Class FeatureImportanceHoeffdingTreeEnsemble

  • All Implemented Interfaces:
    Configurable, Serializable, CapabilitiesHandler, Classifier, MultiClassClassifier, AWTRenderable, FeatureImportanceClassifier, Learner<Example<Instance>>, MOAObject, OptionHandler

    public class FeatureImportanceHoeffdingTreeEnsemble
    extends AbstractClassifier
    implements MultiClassClassifier, CapabilitiesHandler, FeatureImportanceClassifier
    HoeffdingTree Ensemble Feature Importance.

    This produce feature importances from ensembles of HoeffdingTree models and its subclasses. This class does not interfere with the training algorithm of the underlying ensemble model. The base learner of the ensemble model must be either a HoeffdingTree or one of its subclasses.

    See details in:
    Heitor Murilo Gomes, Rodrigo Fernandes de Mello, Bernhard Pfahringer, Albert Bifet. Feature Scoring using Tree-Based Ensembles for Evolving Data Streams. IEEE International Conference on Big Data (pp. 761-769), 2019

    Parameters:

    • -l : The ensemble classifier used to train and to be analyzed.
    • -t : HoeffdingTree FeatureImportance object. Important: the learner option of the HoeffdingTreeFeatureImportance object is overridden by the ensemble base tree model.
    Version:
    $Revision: 1 $
    Author:
    Heitor Murilo Gomes (heitor dot gomes at waikato dot ac dot nz)
    See Also:
    Serialized Form
    • Field Detail

      • ensembleLearnerOption

        public ClassOption ensembleLearnerOption
      • hoeffdingTreeFeatureImportanceOption

        public ClassOption hoeffdingTreeFeatureImportanceOption
      • featureImportances

        protected double[] featureImportances
    • Constructor Detail

      • FeatureImportanceHoeffdingTreeEnsemble

        public FeatureImportanceHoeffdingTreeEnsemble()
    • Method Detail

      • getTopKFeatures

        public int[] getTopKFeatures​(int k,
                                     boolean normalize)
        Description copied from interface: FeatureImportanceClassifier
        The output is a double array where values indicates the original feature index and the order of the array its ranking. The size of this array is expected to be less than the complete set of features.
        Specified by:
        getTopKFeatures in interface FeatureImportanceClassifier
        Returns:
        the k features with the highest scores.
      • resetLearningImpl

        public void resetLearningImpl()
        Description copied from class: AbstractClassifier
        Resets this classifier. It must be similar to starting a new classifier from scratch.

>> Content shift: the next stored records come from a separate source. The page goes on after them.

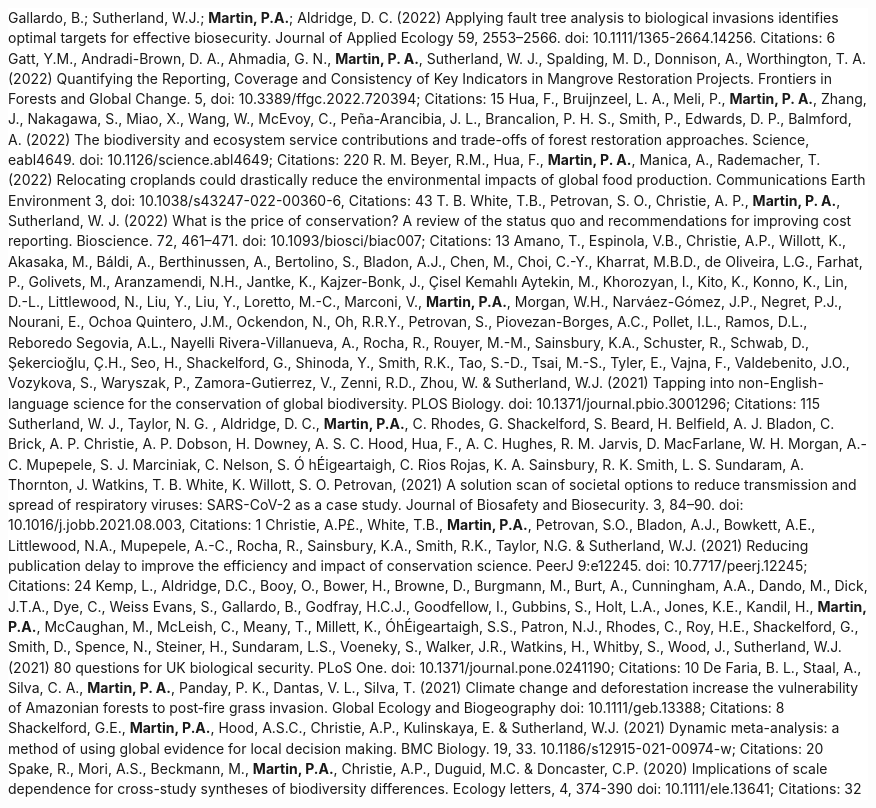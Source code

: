 Gallardo, B.; Sutherland, W.J.; **Martin, P.A.**; Aldridge, D. C. (2022) Applying fault tree analysis to biological invasions identifies optimal targets for effective biosecurity. Journal of Applied Ecology 59, 2553–2566. doi: 10.1111/1365-2664.14256. Citations: 6
Gatt, Y.M., Andradi-Brown, D. A., Ahmadia, G. N., **Martin, P. A.**, Sutherland, W. J., Spalding, M. D., Donnison, A., Worthington, T. A. (2022) Quantifying the Reporting, Coverage and Consistency of Key Indicators in Mangrove Restoration Projects. Frontiers in Forests and Global Change. 5, doi: 10.3389/ffgc.2022.720394; Citations: 15
Hua, F., Bruijnzeel, L. A., Meli, P., **Martin, P. A.**, Zhang, J., Nakagawa, S., Miao, X., Wang, W., McEvoy, C., Peña-Arancibia, J. L., Brancalion, P. H. S., Smith, P., Edwards, D. P., Balmford, A. (2022) The biodiversity and ecosystem service contributions and trade-offs of forest restoration approaches. Science, eabl4649. doi: 10.1126/science.abl4649; Citations: 220
R. M. Beyer, R.M., Hua, F., **Martin, P. A.**, Manica, A., Rademacher, T. (2022) Relocating croplands could drastically reduce the environmental impacts of global food production. Communications Earth Environment 3, doi: 10.1038/s43247-022-00360-6, Citations: 43
T. B. White, T.B., Petrovan, S. O., Christie, A. P., **Martin, P. A.**, Sutherland, W. J. (2022) What is the price of conservation? A review of the status quo and recommendations for improving cost reporting. Bioscience. 72, 461–471. doi: 10.1093/biosci/biac007; Citations: 13
Amano, T., Espinola, V.B., Christie, A.P., Willott, K., Akasaka, M., Báldi, A., Berthinussen, A., Bertolino, S., Bladon, A.J., Chen, M., Choi, C.-Y., Kharrat, M.B.D., de Oliveira, L.G., Farhat, P., Golivets, M., Aranzamendi, N.H., Jantke, K., Kajzer-Bonk, J., Çisel Kemahlı Aytekin, M., Khorozyan, I., Kito, K., Konno, K., Lin, D.-L., Littlewood, N., Liu, Y., Liu, Y., Loretto, M.-C., Marconi, V., **Martin, P.A.**, Morgan, W.H., Narváez-Gómez, J.P., Negret, P.J., Nourani, E., Ochoa Quintero, J.M., Ockendon, N., Oh, R.R.Y., Petrovan, S., Piovezan-Borges, A.C., Pollet, I.L., Ramos, D.L., Reboredo Segovia, A.L., Nayelli Rivera-Villanueva, A., Rocha, R., Rouyer, M.-M., Sainsbury, K.A., Schuster, R., Schwab, D., Şekercioğlu, Ç.H., Seo, H., Shackelford, G., Shinoda, Y., Smith, R.K., Tao, S.-D., Tsai, M.-S., Tyler, E., Vajna, F., Valdebenito, J.O., Vozykova, S., Waryszak, P., Zamora-Gutierrez, V., Zenni, R.D., Zhou, W. & Sutherland, W.J. (2021) Tapping into non-English-language science for the conservation of global biodiversity. PLOS Biology. doi: 10.1371/journal.pbio.3001296; Citations: 115
Sutherland, W. J., Taylor,  N. G. , Aldridge, D. C., **Martin, P.A.**, C. Rhodes, G. Shackelford, S. Beard, H. Belfield, A. J. Bladon, C. Brick, A. P. Christie, A. P. Dobson, H. Downey, A. S. C. Hood, Hua, F., A. C. Hughes, R. M. Jarvis, D. MacFarlane, W. H. Morgan, A.-C. Mupepele, S. J. Marciniak, C. Nelson, S. Ó hÉigeartaigh, C. Rios Rojas, K. A. Sainsbury, R. K. Smith, L. S. Sundaram, A. Thornton, J. Watkins, T. B. White, K. Willott, S. O. Petrovan, (2021) A solution scan of societal options to reduce transmission and spread of respiratory viruses: SARS-CoV-2 as a case study. Journal of Biosafety and Biosecurity. 3, 84–90. doi: 10.1016/j.jobb.2021.08.003, Citations: 1
Christie, A.P£., White, T.B., **Martin, P.A.**, Petrovan, S.O., Bladon, A.J., Bowkett, A.E., Littlewood, N.A., Mupepele, A.-C., Rocha, R., Sainsbury, K.A., Smith, R.K., Taylor, N.G. & Sutherland, W.J. (2021) Reducing publication delay to improve the efficiency and impact of conservation science. PeerJ 9:e12245.  doi: 10.7717/peerj.12245; Citations: 24
Kemp, L., Aldridge, D.C., Booy, O., Bower, H., Browne, D., Burgmann, M., Burt, A., Cunningham, A.A., Dando, M., Dick, J.T.A., Dye, C., Weiss Evans, S., Gallardo, B., Godfray, H.C.J., Goodfellow, I., Gubbins, S., Holt, L.A., Jones, K.E., Kandil, H., **Martin, P.A.**, McCaughan, M., McLeish, C., Meany, T., Millett, K., ÓhÉigeartaigh, S.S., Patron, N.J., Rhodes, C., Roy, H.E., Shackelford, G., Smith, D., Spence, N., Steiner, H., Sundaram, L.S., Voeneky, S., Walker, J.R., Watkins, H., Whitby, S., Wood, J., Sutherland, W.J. (2021) 80 questions for UK biological security. PLoS One. doi: 10.1371/journal.pone.0241190; Citations: 10
De Faria, B. L., Staal, A., Silva, C. A., **Martin, P. A.**, Panday, P. K., Dantas, V. L., Silva, T. (2021) Climate change and deforestation increase the vulnerability of Amazonian forests to post‐fire grass invasion. Global Ecology and Biogeography doi: 10.1111/geb.13388; Citations: 8
Shackelford, G.E., **Martin, P.A.**, Hood, A.S.C., Christie, A.P., Kulinskaya, E. & Sutherland, W.J. (2021) Dynamic meta-analysis: a method of using global evidence for local decision making. BMC Biology. 19, 33. 10.1186/s12915-021-00974-w; Citations: 20
Spake, R., Mori, A.S., Beckmann, M., **Martin, P.A.**, Christie, A.P., Duguid, M.C. & Doncaster, C.P. (2020) Implications of scale dependence for cross-study syntheses of biodiversity differences. Ecology letters, 4, 374-390 doi: 10.1111/ele.13641; Citations: 32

        The reason for ...Impl methods: ease programmer burden by not requiring them to remember calls to super in overridden methods. Note that this will produce compiler errors if not overridden.
        Specified by:
        resetLearningImpl in class AbstractClassifier
      • trainOnInstanceImpl

        public void trainOnInstanceImpl​(Instance instance)
        Description copied from class: AbstractClassifier
        Trains this classifier incrementally using the given instance.

        The reason for ...Impl methods: ease programmer burden by not requiring them to remember calls to super in overridden methods. Note that this will produce compiler errors if not overridden.
        Specified by:
        trainOnInstanceImpl in class AbstractClassifier
        Parameters:
        instance - the instance to be used for training
      • getVotesForInstance

        public double[] getVotesForInstance​(Instance instance)
        Description copied from interface: Classifier
        Predicts the class memberships for a given instance. If an instance is unclassified, the returned array elements must be all zero.
        Specified by:
        getVotesForInstance in interface Classifier
        Specified by:
        getVotesForInstance in class AbstractClassifier
        Parameters:
        instance - the instance to be classified
        Returns:
        an array containing the estimated membership probabilities of the test instance in each class
      • getModelMeasurementsImpl

        protected Measurement[] getModelMeasurementsImpl()
        Description copied from class: AbstractClassifier
        Gets the current measurements of this classifier.

        The reason for ...Impl methods: ease programmer burden by not requiring them to remember calls to super in overridden methods. Note that this will produce compiler errors if not overridden.
        Specified by:
        getModelMeasurementsImpl in class AbstractClassifier
        Returns:
        an array of measurements to be used in evaluation tasks
      • getModelDescription

        public void getModelDescription​(StringBuilder out,
                                        int indent)
        Description copied from class: AbstractClassifier
        Returns a string representation of the model.
        Specified by:
        getModelDescription in class AbstractClassifier
        Parameters:
        out - the stringbuilder to add the description
        indent - the number of characters to indent
      • isRandomizable

        public boolean isRandomizable()
        Description copied from interface: Learner
        Gets whether this learner needs a random seed. Examples of methods that needs a random seed are bagging and boosting.
        Specified by:
        isRandomizable in interface Learner<Example<Instance>>
        Returns:
        true if the learner needs a random seed.